Records shown below:
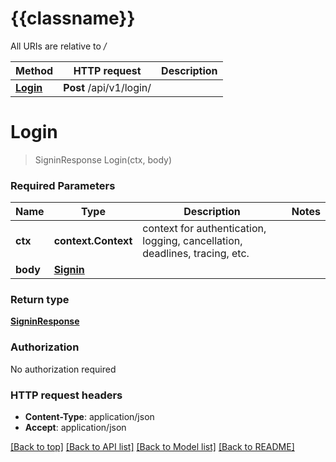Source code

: # {{classname}}

All URIs are relative to */*

Method | HTTP request | Description
------------- | ------------- | -------------
[**Login**](LoginApi.md#Login) | **Post** /api/v1/login/ | 

# **Login**
> SigninResponse Login(ctx, body)


### Required Parameters

Name | Type | Description  | Notes
------------- | ------------- | ------------- | -------------
 **ctx** | **context.Context** | context for authentication, logging, cancellation, deadlines, tracing, etc.
  **body** | [**Signin**](Signin.md)|  | 

### Return type

[**SigninResponse**](SigninResponse.md)

### Authorization

No authorization required

### HTTP request headers

 - **Content-Type**: application/json
 - **Accept**: application/json

[[Back to top]](#) [[Back to API list]](../README.md#documentation-for-api-endpoints) [[Back to Model list]](../README.md#documentation-for-models) [[Back to README]](../README.md)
End of Records shown.
(Exercise aim):
Which lines of the data contain "SigninResponse"? Copy them all.

(Response box):
> SigninResponse Login(ctx, body)
[**SigninResponse**](SigninResponse.md)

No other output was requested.